Po co? Bo nie wszyscy co zdradzili raz, zdradzają ponownie. Bo podejmując decyzje należy rozpatrzeć zarówno przeszłość jak i możliwą przyszłość itd itp.
Oczywiście czym innym jest branie winy na siebie za błędy innych, albo próba ratowania gdy ta druga strona tego nie chce.
Nadal pytam: Po co i w imię czego?
Raz wystarczy. Szkoda życia, czasu i nerwów, zwłaszcza, że na zewnątrz jest cały świat.
Inne myślenie jest mi obce. Ale każdy wybiera jak chce.
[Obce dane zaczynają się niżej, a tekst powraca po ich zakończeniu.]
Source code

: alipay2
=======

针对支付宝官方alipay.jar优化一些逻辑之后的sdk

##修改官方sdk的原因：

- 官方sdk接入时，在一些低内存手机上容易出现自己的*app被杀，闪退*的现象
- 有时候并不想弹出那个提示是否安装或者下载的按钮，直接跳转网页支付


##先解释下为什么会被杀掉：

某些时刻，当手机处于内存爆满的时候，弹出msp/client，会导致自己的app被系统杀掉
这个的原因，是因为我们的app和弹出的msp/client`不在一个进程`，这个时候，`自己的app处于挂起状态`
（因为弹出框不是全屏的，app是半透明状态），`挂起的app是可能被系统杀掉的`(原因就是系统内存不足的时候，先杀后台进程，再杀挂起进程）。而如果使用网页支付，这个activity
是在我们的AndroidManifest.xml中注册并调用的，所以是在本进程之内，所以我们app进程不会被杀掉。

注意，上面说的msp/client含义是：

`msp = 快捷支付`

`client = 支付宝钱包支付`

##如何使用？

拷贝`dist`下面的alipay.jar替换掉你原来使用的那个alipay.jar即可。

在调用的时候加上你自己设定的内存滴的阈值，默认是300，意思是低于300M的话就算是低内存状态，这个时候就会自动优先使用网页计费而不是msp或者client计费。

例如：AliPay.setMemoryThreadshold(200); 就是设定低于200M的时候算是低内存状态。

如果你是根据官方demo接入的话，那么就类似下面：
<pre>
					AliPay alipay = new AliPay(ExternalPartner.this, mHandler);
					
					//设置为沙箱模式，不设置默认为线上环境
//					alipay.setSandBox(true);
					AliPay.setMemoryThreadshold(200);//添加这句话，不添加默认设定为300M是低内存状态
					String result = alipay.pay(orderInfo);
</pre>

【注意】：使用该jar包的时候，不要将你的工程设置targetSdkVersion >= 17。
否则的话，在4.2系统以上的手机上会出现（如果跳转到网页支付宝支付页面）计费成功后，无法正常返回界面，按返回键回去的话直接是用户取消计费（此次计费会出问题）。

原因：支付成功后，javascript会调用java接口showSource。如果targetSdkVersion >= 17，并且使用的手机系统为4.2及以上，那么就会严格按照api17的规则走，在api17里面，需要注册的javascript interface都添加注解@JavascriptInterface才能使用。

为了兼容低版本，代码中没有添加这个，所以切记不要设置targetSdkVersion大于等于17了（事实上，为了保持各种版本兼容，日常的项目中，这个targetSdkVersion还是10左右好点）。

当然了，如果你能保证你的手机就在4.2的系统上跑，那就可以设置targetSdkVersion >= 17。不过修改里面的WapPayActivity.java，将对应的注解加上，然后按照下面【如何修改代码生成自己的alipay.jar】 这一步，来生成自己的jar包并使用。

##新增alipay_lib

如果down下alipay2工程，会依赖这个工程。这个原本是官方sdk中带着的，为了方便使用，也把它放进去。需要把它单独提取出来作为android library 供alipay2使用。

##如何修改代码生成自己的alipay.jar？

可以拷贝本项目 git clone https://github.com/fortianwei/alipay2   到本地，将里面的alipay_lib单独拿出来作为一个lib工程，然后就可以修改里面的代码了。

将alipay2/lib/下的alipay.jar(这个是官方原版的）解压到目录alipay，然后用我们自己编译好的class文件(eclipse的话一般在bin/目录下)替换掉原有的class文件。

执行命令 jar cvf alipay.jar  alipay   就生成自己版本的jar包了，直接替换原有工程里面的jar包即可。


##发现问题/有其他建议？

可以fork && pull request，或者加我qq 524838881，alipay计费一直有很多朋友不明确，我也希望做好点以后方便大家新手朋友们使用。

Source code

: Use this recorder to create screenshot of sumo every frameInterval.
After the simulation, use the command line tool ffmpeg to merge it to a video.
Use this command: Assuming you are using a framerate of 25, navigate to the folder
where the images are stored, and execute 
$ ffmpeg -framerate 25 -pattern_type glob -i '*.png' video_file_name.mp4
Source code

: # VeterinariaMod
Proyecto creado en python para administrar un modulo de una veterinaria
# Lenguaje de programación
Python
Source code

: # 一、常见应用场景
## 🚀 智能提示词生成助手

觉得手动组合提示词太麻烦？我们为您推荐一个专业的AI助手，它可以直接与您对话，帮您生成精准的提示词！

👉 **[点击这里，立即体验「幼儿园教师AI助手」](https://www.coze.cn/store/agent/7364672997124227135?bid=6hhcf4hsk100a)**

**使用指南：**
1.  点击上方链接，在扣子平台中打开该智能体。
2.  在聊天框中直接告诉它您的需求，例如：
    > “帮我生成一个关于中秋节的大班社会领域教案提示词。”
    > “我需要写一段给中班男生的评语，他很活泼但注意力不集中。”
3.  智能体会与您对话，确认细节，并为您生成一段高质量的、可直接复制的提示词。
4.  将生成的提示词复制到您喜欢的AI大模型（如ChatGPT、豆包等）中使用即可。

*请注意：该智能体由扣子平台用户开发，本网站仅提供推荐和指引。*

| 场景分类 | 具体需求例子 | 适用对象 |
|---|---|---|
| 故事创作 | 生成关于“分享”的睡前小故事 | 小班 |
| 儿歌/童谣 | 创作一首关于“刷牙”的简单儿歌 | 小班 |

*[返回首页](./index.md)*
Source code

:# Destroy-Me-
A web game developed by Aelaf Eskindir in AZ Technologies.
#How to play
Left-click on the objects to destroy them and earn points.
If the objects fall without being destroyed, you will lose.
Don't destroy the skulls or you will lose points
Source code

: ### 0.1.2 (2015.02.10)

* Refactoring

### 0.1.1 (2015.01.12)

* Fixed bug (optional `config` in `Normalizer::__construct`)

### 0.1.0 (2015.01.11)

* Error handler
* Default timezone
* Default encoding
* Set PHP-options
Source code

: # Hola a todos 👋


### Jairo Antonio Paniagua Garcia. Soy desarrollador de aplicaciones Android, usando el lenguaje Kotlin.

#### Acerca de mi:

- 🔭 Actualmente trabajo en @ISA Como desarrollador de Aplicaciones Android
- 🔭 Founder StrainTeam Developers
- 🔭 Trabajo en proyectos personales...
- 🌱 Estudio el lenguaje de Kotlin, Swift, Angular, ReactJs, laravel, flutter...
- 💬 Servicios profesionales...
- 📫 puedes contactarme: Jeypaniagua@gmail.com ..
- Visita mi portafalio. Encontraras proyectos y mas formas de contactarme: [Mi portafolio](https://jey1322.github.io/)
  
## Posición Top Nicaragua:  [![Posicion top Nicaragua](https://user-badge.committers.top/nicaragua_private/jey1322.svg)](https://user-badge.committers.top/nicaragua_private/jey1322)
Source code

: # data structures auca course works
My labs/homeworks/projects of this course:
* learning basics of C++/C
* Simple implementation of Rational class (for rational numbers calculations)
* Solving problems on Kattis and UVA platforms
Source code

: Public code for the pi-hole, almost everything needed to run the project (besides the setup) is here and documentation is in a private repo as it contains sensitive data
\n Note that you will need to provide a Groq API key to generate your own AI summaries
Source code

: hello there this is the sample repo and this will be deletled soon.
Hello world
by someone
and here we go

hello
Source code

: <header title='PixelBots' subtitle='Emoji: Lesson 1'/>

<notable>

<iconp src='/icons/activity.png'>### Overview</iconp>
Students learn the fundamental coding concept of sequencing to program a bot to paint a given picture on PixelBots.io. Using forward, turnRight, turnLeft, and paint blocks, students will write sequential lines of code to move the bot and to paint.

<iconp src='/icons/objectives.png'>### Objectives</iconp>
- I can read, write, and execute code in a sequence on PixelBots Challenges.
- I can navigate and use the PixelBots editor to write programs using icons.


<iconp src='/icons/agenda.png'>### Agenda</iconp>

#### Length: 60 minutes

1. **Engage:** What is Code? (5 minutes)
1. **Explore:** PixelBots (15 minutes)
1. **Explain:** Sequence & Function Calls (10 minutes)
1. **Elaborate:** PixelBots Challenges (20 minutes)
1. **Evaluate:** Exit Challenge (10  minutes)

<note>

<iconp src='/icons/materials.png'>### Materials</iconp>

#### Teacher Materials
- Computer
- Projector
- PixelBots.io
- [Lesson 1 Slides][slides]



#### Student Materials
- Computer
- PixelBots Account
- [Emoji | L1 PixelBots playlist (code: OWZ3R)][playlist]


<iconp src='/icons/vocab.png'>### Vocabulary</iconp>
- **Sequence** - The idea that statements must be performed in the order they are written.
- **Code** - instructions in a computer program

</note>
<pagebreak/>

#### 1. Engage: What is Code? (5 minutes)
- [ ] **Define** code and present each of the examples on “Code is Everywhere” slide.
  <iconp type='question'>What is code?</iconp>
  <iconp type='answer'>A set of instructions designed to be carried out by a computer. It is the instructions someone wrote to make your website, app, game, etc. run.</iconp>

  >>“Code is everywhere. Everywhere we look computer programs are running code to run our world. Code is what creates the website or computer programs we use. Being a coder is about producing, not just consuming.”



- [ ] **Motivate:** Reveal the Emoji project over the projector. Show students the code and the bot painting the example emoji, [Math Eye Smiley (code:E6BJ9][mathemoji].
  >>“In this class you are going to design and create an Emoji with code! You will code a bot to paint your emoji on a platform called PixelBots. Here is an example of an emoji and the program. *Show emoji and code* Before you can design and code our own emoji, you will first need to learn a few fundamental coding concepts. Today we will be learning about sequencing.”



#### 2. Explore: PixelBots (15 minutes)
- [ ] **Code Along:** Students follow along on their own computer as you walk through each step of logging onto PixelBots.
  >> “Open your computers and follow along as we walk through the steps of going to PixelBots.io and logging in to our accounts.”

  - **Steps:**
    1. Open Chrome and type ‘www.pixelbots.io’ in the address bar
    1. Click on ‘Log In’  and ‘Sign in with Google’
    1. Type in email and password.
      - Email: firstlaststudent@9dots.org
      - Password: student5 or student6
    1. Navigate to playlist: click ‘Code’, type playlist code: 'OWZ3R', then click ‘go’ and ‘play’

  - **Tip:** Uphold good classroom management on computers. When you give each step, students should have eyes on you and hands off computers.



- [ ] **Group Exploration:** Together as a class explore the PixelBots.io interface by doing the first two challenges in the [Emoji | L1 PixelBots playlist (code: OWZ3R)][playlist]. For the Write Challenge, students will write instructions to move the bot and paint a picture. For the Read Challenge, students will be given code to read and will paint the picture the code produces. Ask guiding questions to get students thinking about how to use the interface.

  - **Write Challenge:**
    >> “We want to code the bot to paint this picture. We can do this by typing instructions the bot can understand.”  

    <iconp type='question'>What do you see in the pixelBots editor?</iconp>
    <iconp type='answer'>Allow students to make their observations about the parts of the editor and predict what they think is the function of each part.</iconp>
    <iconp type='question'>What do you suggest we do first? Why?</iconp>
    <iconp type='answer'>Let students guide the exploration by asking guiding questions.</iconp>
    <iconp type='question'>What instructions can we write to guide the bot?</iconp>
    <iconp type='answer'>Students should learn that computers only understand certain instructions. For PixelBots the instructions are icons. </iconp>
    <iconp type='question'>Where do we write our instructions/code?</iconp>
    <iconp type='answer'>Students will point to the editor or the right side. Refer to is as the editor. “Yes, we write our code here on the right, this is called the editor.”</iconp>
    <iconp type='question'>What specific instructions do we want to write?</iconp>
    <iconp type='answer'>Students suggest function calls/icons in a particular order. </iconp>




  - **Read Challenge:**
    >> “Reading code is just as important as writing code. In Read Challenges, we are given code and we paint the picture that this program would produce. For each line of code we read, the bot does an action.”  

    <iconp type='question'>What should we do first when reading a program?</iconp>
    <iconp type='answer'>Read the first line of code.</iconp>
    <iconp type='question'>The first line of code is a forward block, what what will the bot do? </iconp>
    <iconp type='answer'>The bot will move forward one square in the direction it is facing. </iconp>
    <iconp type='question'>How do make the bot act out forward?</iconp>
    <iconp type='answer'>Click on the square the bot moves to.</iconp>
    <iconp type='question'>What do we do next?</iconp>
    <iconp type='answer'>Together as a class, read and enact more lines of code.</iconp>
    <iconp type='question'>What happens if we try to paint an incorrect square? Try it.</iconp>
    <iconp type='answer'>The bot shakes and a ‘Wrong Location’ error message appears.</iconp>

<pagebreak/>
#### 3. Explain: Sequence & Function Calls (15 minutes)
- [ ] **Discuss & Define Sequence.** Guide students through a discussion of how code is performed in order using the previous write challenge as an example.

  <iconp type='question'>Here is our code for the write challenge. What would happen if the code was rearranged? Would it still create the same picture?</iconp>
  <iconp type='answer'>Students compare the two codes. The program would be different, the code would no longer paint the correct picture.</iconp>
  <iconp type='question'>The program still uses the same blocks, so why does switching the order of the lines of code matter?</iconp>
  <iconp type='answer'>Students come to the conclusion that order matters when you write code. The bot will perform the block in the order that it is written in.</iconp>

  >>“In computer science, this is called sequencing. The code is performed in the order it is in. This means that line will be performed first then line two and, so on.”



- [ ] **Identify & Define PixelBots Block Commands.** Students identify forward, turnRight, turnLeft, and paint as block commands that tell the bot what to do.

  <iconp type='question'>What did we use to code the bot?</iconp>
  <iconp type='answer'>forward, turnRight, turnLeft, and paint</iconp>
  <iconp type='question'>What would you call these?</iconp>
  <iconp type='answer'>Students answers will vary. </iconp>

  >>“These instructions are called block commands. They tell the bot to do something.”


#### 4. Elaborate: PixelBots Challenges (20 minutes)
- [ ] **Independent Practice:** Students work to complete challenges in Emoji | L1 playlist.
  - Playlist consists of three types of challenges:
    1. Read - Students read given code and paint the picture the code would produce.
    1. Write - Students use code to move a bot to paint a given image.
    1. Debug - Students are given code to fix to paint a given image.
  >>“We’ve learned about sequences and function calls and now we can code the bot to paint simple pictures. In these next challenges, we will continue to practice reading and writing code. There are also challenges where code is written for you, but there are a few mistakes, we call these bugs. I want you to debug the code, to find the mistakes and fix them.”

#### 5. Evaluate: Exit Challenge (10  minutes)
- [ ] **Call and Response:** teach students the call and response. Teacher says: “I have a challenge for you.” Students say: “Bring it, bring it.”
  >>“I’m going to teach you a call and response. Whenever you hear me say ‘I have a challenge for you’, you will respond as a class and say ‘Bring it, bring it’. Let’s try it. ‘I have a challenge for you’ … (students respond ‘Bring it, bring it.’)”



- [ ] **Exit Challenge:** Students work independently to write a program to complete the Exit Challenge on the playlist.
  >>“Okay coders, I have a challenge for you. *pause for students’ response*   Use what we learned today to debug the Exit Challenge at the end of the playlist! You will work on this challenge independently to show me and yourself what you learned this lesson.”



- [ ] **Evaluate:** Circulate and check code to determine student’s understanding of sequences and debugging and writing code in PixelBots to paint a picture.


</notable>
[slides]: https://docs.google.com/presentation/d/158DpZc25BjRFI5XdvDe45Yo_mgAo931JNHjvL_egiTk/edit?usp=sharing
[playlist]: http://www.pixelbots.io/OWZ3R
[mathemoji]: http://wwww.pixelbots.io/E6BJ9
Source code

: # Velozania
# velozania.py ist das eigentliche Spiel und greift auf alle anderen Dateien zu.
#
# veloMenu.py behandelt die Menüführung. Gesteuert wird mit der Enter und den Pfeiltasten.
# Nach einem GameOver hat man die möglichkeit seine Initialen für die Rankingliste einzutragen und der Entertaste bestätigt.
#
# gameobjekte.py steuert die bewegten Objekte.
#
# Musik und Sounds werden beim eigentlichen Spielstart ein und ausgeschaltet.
Czytałam ostatnio książkę o prawie przyciągania i zainteresowałam się tym tematem. Podobnie istnieją ćwiczenia, dzięki którym rzeczywiście możemy coś do siebie przyciągnąć. Nie tylko osoby ale również zdarzenia i inne.. Zastanawiam się czy to rzeczywiście tak działa.. Ale chyba tak, zresztą często mi się zdarzało, że kiedy o czymś długo myślałam to nagle to było jakby bliżej mnie.
Tylko... czy odpowiednim rozwiązaniem byłoby przyciąganie mężczyzn, którzy nie byli dla mnie dobrzy, raczej nie.
Fajny artykuł, który daje do zastanowienia Ja od pewnego czasu interesuje się tematem przyciągania. Prawo przyciągania jest bardzo ciekawe i rzeczywiście może się udać, jeżeli tylko będziemy tego chcieć.